Exercise ▸
Transcribe each record word for word. Skip the images.

::: Dataset records :::

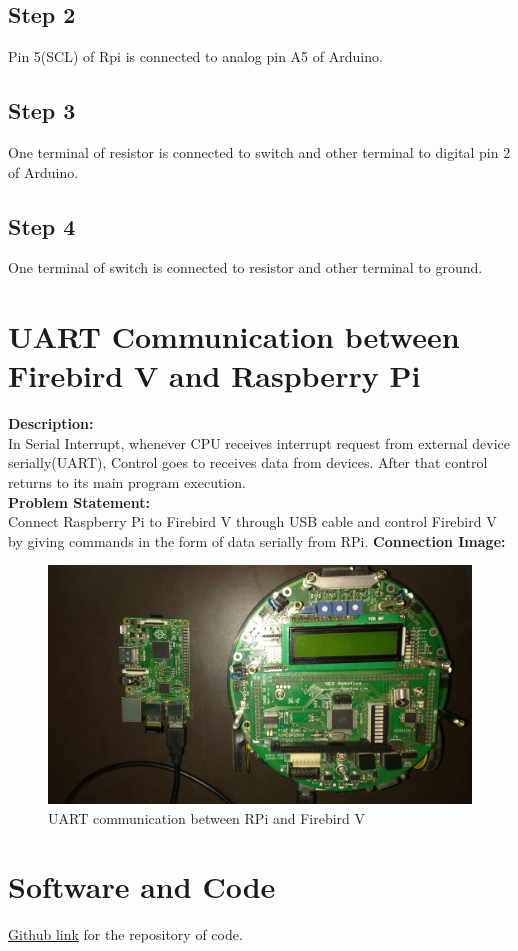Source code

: \documentclass[a4paper,12pt,oneside]{book}
\begin{document}
\subsection*{Step 2}
Pin 5(SCL) of Rpi is connected to analog pin A5 of Arduino.
\subsection*{Step 3}
One terminal of resistor is connected to switch and other terminal to digital pin 2 of Arduino.
\subsection*{Step 4}
One terminal of switch is connected to resistor and other terminal to ground.
\section{UART Communication between Firebird V and Raspberry Pi}
\textbf{Description:} \\
In Serial Interrupt, whenever CPU receives interrupt request from external device serially(UART), Control goes to receives data from devices. After that control returns to its main program execution.\\
\textbf{Problem Statement:} \\
Connect Raspberry Pi to Firebird V through USB cable and control Firebird V by giving commands in the form of data serially from RPi.
\textbf{Connection Image:} \\
\begin{figure}[H]
    \centering
    \includegraphics[scale = 0.05]{fff}
    \caption{UART communication between RPi and Firebird V}
\end{figure}

\newpage
\section{Software and Code}
\href{https://github.com/eYSIP-2016/eYSIP-Raspberry_Pi_Development_Board}{Github link} for the repository of code.
\end{document}
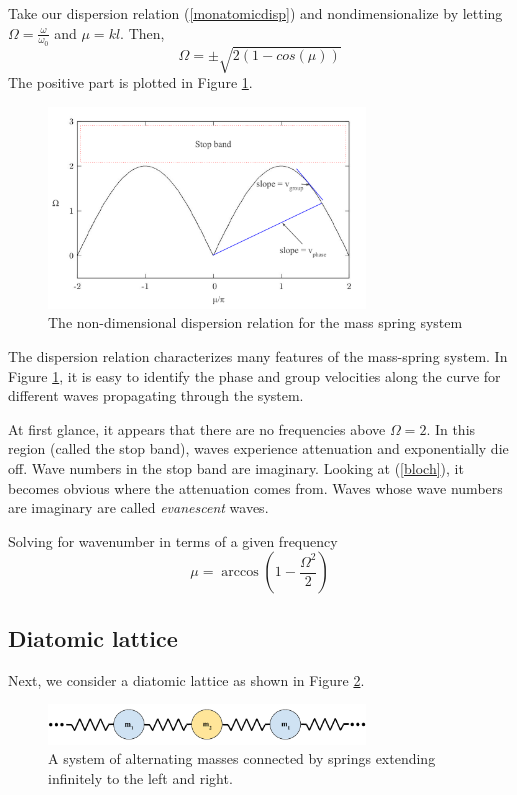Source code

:\documentclass{article}
\begin{document}
Take our dispersion relation (\ref{monatomicdisp}) and nondimensionalize by 
letting $\Omega=\frac{\omega}{\omega_0}$ and $\mu=kl$. Then,
\begin{equation}
\Omega = \pm \sqrt{2(1-cos(\mu))}
\end{equation}
The positive part is plotted in Figure \ref{fig:dr}.
\begin{figure}[!htbp]
	\centering
	\includegraphics[width=0.75\textwidth]{dispersion-rln.pdf}
	\caption{The non-dimensional dispersion relation for the mass spring system}
	\label{fig:dr}
\end{figure}
The dispersion relation characterizes many features of the mass-spring system. 
In Figure \ref{fig:dr}, it is easy to identify the phase and group velocities 
along the curve for different waves propagating through the system. 

At first glance, it appears that there are no frequencies above $\Omega = 2$. 
In this region (called the stop band), waves experience attenuation and 
exponentially die off. Wave numbers in the stop band are imaginary. Looking at 
(\ref{bloch}), it becomes obvious where the attenuation comes from. Waves whose 
wave numbers are imaginary are called \emph{evanescent} waves.

Solving for wavenumber in terms of a given frequency 
\begin{equation} 
\mu = \arccos{\left(1-\frac{\Omega^2}{2}\right)}
\end{equation}

\subsection{Diatomic lattice}
Next, we consider a diatomic lattice as shown in Figure \ref{fig:dms}.
\begin{figure}[!htbp]
	\centering
	\includegraphics[width=0.75\textwidth]{diatomic-mass-spring.pdf}
	\caption{A system of alternating masses connected by springs extending 
	infinitely to the left and right.}
	\label{fig:dms}
\end{figure}
\end{document}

:::

Task solution ▸
Source code

: \documentclass[a4paper,12pt,oneside]{book}
\begin{document}
\subsection*{Step 2}
Pin 5(SCL) of Rpi is connected to analog pin A5 of Arduino.
\subsection*{Step 3}
One terminal of resistor is connected to switch and other terminal to digital pin 2 of Arduino.
\subsection*{Step 4}
One terminal of switch is connected to resistor and other terminal to ground.
\section{UART Communication between Firebird V and Raspberry Pi}
\textbf{Description:} \\
In Serial Interrupt, whenever CPU receives interrupt request from external device serially(UART), Control goes to receives data from devices. After that control returns to its main program execution.\\
\textbf{Problem Statement:} \\
Connect Raspberry Pi to Firebird V through USB cable and control Firebird V by giving commands in the form of data serially from RPi.
\textbf{Connection Image:} \\
\begin{figure}[H]
    \centering
    \includegraphics[scale = 0.05]{fff}
    \caption{UART communication between RPi and Firebird V}
\end{figure}

\newpage
\section{Software and Code}
\href{https://github.com/eYSIP-2016/eYSIP-Raspberry_Pi_Development_Board}{Github link} for the repository of code.
\end{document}
Source code

:\documentclass{article}
\begin{document}
Take our dispersion relation (\ref{monatomicdisp}) and nondimensionalize by 
letting $\Omega=\frac{\omega}{\omega_0}$ and $\mu=kl$. Then,
\begin{equation}
\Omega = \pm \sqrt{2(1-cos(\mu))}
\end{equation}
The positive part is plotted in Figure \ref{fig:dr}.
\begin{figure}[!htbp]
	\centering
	\includegraphics[width=0.75\textwidth]{dispersion-rln.pdf}
	\caption{The non-dimensional dispersion relation for the mass spring system}
	\label{fig:dr}
\end{figure}
The dispersion relation characterizes many features of the mass-spring system. 
In Figure \ref{fig:dr}, it is easy to identify the phase and group velocities 
along the curve for different waves propagating through the system. 

At first glance, it appears that there are no frequencies above $\Omega = 2$. 
In this region (called the stop band), waves experience attenuation and 
exponentially die off. Wave numbers in the stop band are imaginary. Looking at 
(\ref{bloch}), it becomes obvious where the attenuation comes from. Waves whose 
wave numbers are imaginary are called \emph{evanescent} waves.

Solving for wavenumber in terms of a given frequency 
\begin{equation} 
\mu = \arccos{\left(1-\frac{\Omega^2}{2}\right)}
\end{equation}

\subsection{Diatomic lattice}
Next, we consider a diatomic lattice as shown in Figure \ref{fig:dms}.
\begin{figure}[!htbp]
	\centering
	\includegraphics[width=0.75\textwidth]{diatomic-mass-spring.pdf}
	\caption{A system of alternating masses connected by springs extending 
	infinitely to the left and right.}
	\label{fig:dms}
\end{figure}
\end{document}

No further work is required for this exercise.